Dataset Open Access

# Polarity Shifter Resources

Marc Schulder

##### Project leader(s)
Wiegand, Michael; Ruppenhofer, Josef

##### Thesis supervisor(s)

Klakow, Dietrich; Wiegand, Michael

This repository was created as part of Marc Schulder's doctoral thesis Sentiment Polarity Shifters: Creating Lexical Resources through Manual Annotation and Bootstrapped Machine Learning

The collection of polarity shifter resources presented herein is also connected to a number of publications:

Data

The repository contains the following resources:

1. A general lexicon of English polarity shifters, covering verbs, adjectives and nouns. Provides lemma labels for shifters and for which polarities they can affect.
2. A lexicon of English verbal shifters. Provides word sense labels for shifters and their shifting scopes.
3. A lexicon of German verbal shifters. Provides lemma labels for shifters.
4. A set of verb phrases annotated for shifting polarities.

1. English Shifter Lexicon (Lemma)

A lexicon of 9145 English words, annotated for whether they are polarity shifters and which polarities they affect. The lexicon is based on the vocabulary of WordNet v3.1 (Miller et al., 1990). It contains 2631 shifters and 6514 non-shifters.

• File: shifters.english.all.lemma.txt
• The lexicon is a comma-separated value (CSV) table.
• Each line follows the format POS,LEMMA,SHIFTER_LABEL,DIRECTION_LABEL,SOURCE.
• POS: The part of speech of the word (verbnounadj)
• LEMMA: The lemma representation of the word in question. Multiword expressions are separated by an underscore (WORD_WORD).
• SHIFTER_LABEL: Whether the word is a polarity shifter (SHIFTER) or a non-shifter (NONSHIFTER).
• DIRECTION_LABEL: Whether the shifter affects only positive polarities (AFFECTS_POSITIVE), only negative polarities. (AFFECTS_NEGATIVE) or can shift in both directions (AFFECTS_BOTH). Non-shifters are all labeled (NONE).
• SOURCE: Whether the word was part of the gold standard. (GOLD_STANDARD) or was bootstrapped (BOOTSTRAPPED). Note that while bootstrapped shifter labels are verified by a human annotator, their direction label is automatically classified without verification.

2. English Verbal Shifter Lexicon (Word Sense)
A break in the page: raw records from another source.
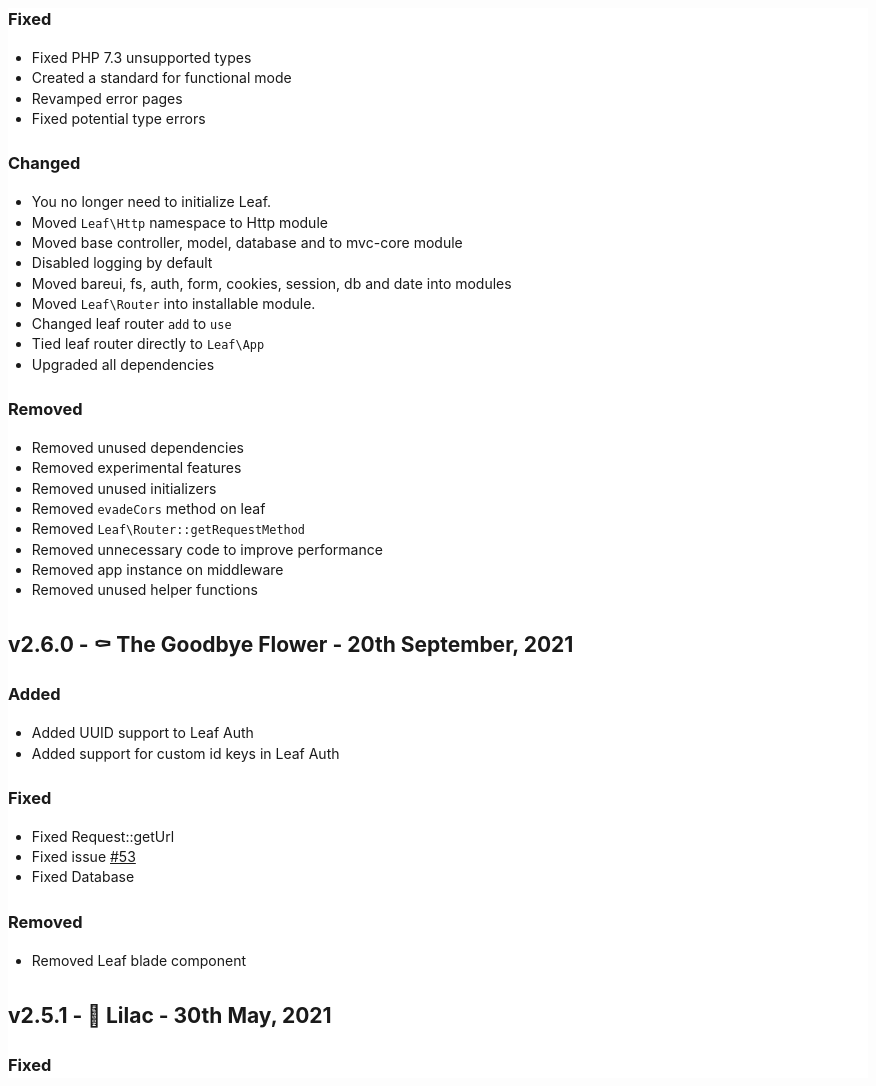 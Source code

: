 ### Fixed

- Fixed PHP 7.3 unsupported types
- Created a standard for functional mode
- Revamped error pages
- Fixed potential type errors

### Changed

- You no longer need to initialize Leaf.
- Moved `Leaf\Http` namespace to Http module
- Moved base controller, model, database and to mvc-core module
- Disabled logging by default
- Moved bareui, fs, auth, form, cookies, session, db and date into modules
- Moved `Leaf\Router` into installable module.
- Changed leaf router `add` to `use`
- Tied leaf router directly to `Leaf\App`
- Upgraded all dependencies

### Removed

- Removed unused dependencies
- Removed experimental features
- Removed unused initializers
- Removed `evadeCors` method on leaf
- Removed `Leaf\Router::getRequestMethod`
- Removed unnecessary code to improve performance
- Removed app instance on middleware
- Removed unused helper functions

## v2.6.0 - ⚰️ The Goodbye Flower - 20th September, 2021

### Added

- Added UUID support to Leaf Auth
- Added support for custom id keys in Leaf Auth

### Fixed

- Fixed Request::getUrl
- Fixed issue [#53](https://github.com/leafsphp/leaf/issues/53)
- Fixed Database

### Removed

- Removed Leaf blade component

## v2.5.1 - 💠 Lilac - 30th May, 2021

### Fixed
A lexicon of word senses of English verbs, annotated for whether they are polarity shifters and their shifting scope. The lexicon covers all verbs of WordNet v3.1 (Miller et al., 1990) that are single word or particle verbs. Polarity shifter and scope labels are given for each lemma-synset pair (i.e. each word sense of a lemma).

The data is presented in the following forms:

1. A complete lexicon of all verbal shifters and their shifting scopes.
2. Two auxiliary lists containing simplified information:
1. A list of all lemmas with shifter labels
2. A list of all word senses with shifter labels

All files are in CSV (comma-separated value) format.

2.1. Complete Lexicon

The main lexicon lists all verbal shifters and their shifting scopes. Verbal shifters are modeled as lemma-sense pairs with one or more shifting scopes.
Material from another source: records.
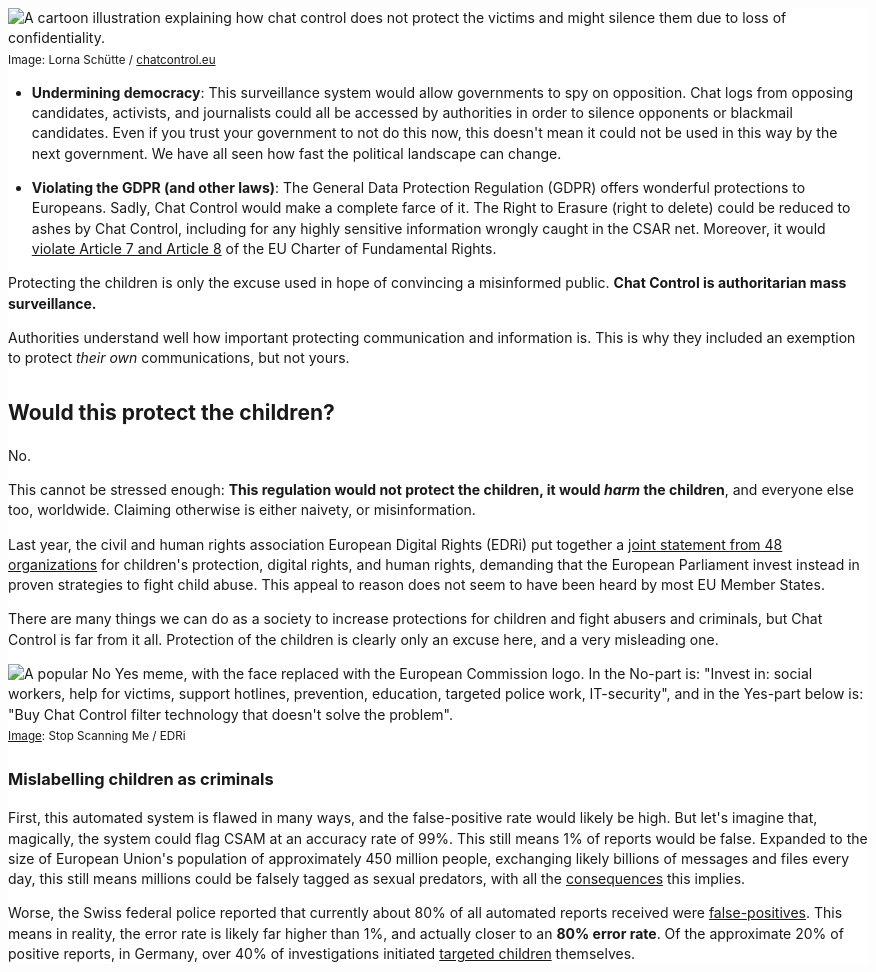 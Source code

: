 ![A cartoon illustration explaining how chat control does not protect the victims and might silence them due to loss of confidentiality.](../assets/images/chat-control-must-be-stopped/chatcontrol-LornaSchutte-chatcontroleu-2.webp)
<small aria-hidden="true">Image: Lorna Schütte / [chatcontrol.eu](https://www.chatcontrol.eu)</small>

- **Undermining democracy**: This surveillance system would allow governments to spy on opposition. Chat logs from opposing candidates, activists, and journalists could all be accessed by authorities in order to silence opponents or blackmail candidates. Even if you trust your government to not do this now, this doesn't mean it could not be used in this way by the next government. We have all seen how fast the political landscape can change.

- **Violating the GDPR (and other laws)**: The General Data Protection Regulation (GDPR) offers wonderful protections to Europeans. Sadly, Chat Control would make a complete farce of it. The Right to Erasure (right to delete) could be reduced to ashes by Chat Control, including for any highly sensitive information wrongly caught in the CSAR net. Moreover, it would [violate Article 7 and Article 8](https://tuta.com/blog/chat-control-criticism) of the EU Charter of Fundamental Rights.

Protecting the children is only the excuse used in hope of convincing a misinformed public. **Chat Control is authoritarian mass surveillance.**

Authorities understand well how important protecting communication and information is. This is why they included an exemption to protect *their own* communications, but not yours.

## Would this protect the children?

No.

This cannot be stressed enough: **This regulation would not protect the children, it would *harm* the children**, and everyone else too, worldwide. Claiming otherwise is either naivety, or misinformation.

Last year, the civil and human rights association European Digital Rights (EDRi) put together a [joint statement from 48 organizations](https://edri.org/our-work/joint-statement-on-the-future-of-the-csa-regulation/) for children's protection, digital rights, and human rights, demanding that the European Parliament invest instead in proven strategies to fight child abuse. This appeal to reason does not seem to have been heard by most EU Member States.

There are many things we can do as a society to increase protections for children and fight abusers and criminals, but Chat Control is far from it all. Protection of the children is clearly only an excuse here, and a very misleading one.

![A popular No Yes meme, with the face replaced with the European Commission logo. In the No-part is: "Invest in: social workers, help for victims, support hotlines, prevention, education, targeted police work, IT-security", and in the Yes-part below is: "Buy Chat Control filter technology that doesn't solve the problem".](../assets/images/chat-control-must-be-stopped/chatcontrol-stopscanningme-meme-4.webp)
<small aria-hidden="true">[Image](https://stopscanningme.eu/en/organise-now.html): Stop Scanning Me / EDRi</small>

### Mislabelling children as criminals

First, this automated system is flawed in many ways, and the false-positive rate would likely be high. But let's imagine that, magically, the system could flag CSAM at an accuracy rate of 99%. This still means 1% of reports would be false. Expanded to the size of European Union's population of approximately 450 million people, exchanging likely billions of messages and files every day, this still means millions could be falsely tagged as sexual predators, with all the [consequences](https://www.republik.ch/2022/12/08/die-dunklen-schatten-der-chatkontrolle) this implies.

Worse, the Swiss federal police reported that currently about 80% of all automated reports received were [false-positives](https://www.patrick-breyer.de/en/posts/chat-control/#WhatYouCanDo). This means in reality, the error rate is likely far higher than 1%, and actually closer to an **80% error rate**. Of the approximate 20% of positive reports, in Germany, over 40% of investigations initiated [targeted children](https://www.polizei-beratung.de/aktuelles/detailansicht/straftat-verbreitung-kinderpornografie-pks-2022/) themselves.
The lexicon lists all lemma-sense pairs that are verbal shifters. Any lemma-sense pair not listed is not a verbal shifter. When a lemma-sense pair has more than one possible scope, a separate entry is made for each scope.
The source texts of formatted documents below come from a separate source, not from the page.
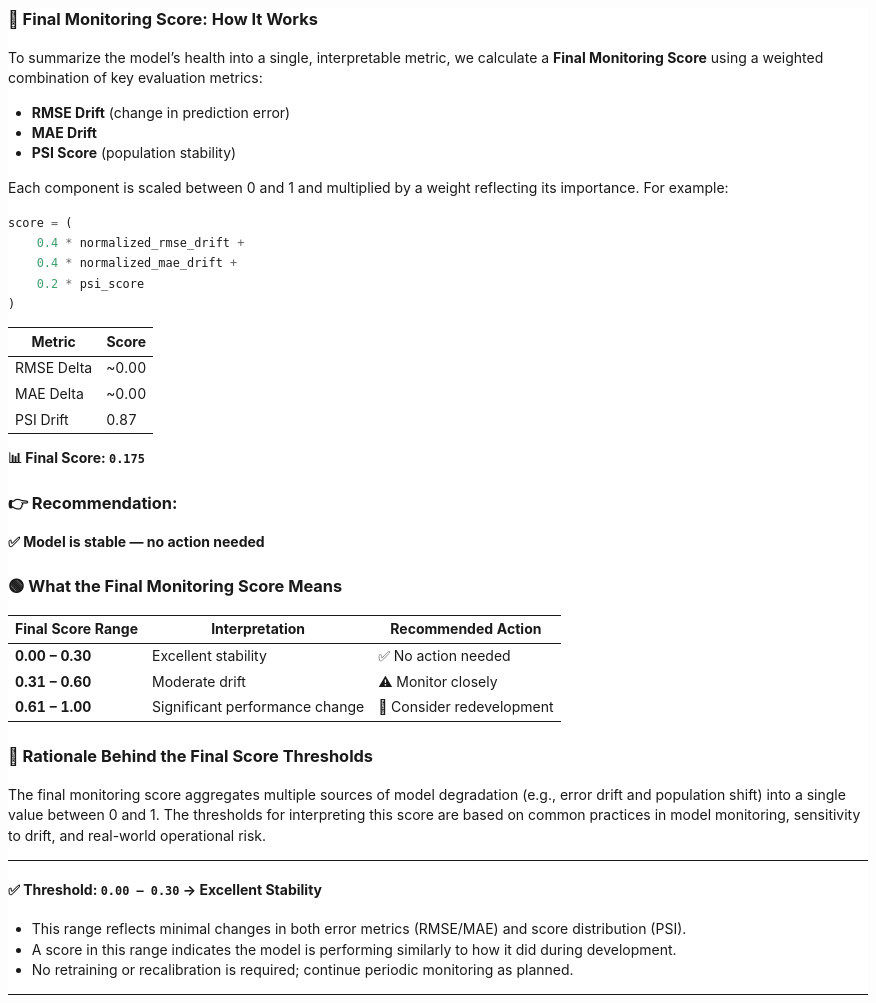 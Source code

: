 ### 🧮 Final Monitoring Score: How It Works

To summarize the model’s health into a single, interpretable metric, we calculate a **Final Monitoring Score** using a weighted combination of key evaluation metrics:

- **RMSE Drift** (change in prediction error)
- **MAE Drift**
- **PSI Score** (population stability)

Each component is scaled between 0 and 1 and multiplied by a weight reflecting its importance. For example:

```python
score = (
    0.4 * normalized_rmse_drift +
    0.4 * normalized_mae_drift +
    0.2 * psi_score
)
```

| Metric      | Score     |
|-------------|-----------|
| RMSE Delta  | ~0.00     |
| MAE Delta   | ~0.00     |
| PSI Drift   | 0.87      |

**📊 Final Score: `0.175`**

### 👉 Recommendation:
**✅ Model is stable — no action needed**

### 🟢 What the Final Monitoring Score Means

| **Final Score Range** | **Interpretation**                | **Recommended Action**     |
|------------------------|----------------------------------|-----------------------------|
| **0.00 – 0.30**        | Excellent stability              | ✅ No action needed         |
| **0.31 – 0.60**        | Moderate drift                   | ⚠️ Monitor closely          |
| **0.61 – 1.00**        | Significant performance change   | 🔁 Consider redevelopment   |

### 🧠 Rationale Behind the Final Score Thresholds

The final monitoring score aggregates multiple sources of model degradation (e.g., error drift and population shift) into a single value between 0 and 1. The thresholds for interpreting this score are based on common practices in model monitoring, sensitivity to drift, and real-world operational risk.

---

#### ✅ Threshold: `0.00 – 0.30` → **Excellent Stability**
- This range reflects minimal changes in both error metrics (RMSE/MAE) and score distribution (PSI).
- A score in this range indicates the model is performing similarly to how it did during development.
- No retraining or recalibration is required; continue periodic monitoring as planned.

---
• File name: shifters.english.verb.sense.csv
• Each line contains a single lemma-sense-scope triple, using the format LEMMA,SYNSET,SCOPE.
• LEMMA: The lemma representation of the verb in question. Multiword expressions are separated by an underscore (WORD_WORD).
• SYNSET: The numeric identifier of the synset, commonly referred to as offset or database location. It consists of 8 digits, including leading zeroes (e.g. 00334568).
• SCOPE: The scope of the shifting:
• subj: The verbal shifter affects its subject.
• dobj: The verbal shifter affects its direct object.
• pobj_*: The verbal shifter affects objects within a prepositional phrase. The preposition in question is included in the annotation. For example a from-preposition scope receives the label pobj_from and a a for-preposition receives pobj_for.
• comp: The verbal shifter affects a clausal complement, such as infinitive clauses or gerunds.

2.2. List of Lemmas

List of all verb lemmas and whether they are shifters in at least one of their word senses. Does not provide shifter scope information.

Many verbal shifter lemmas only cause shifting in some of their word senses. This list is therefore considerably more coarse-grained than the main lexicon. It is intended as a convenience measure for quick experimentation.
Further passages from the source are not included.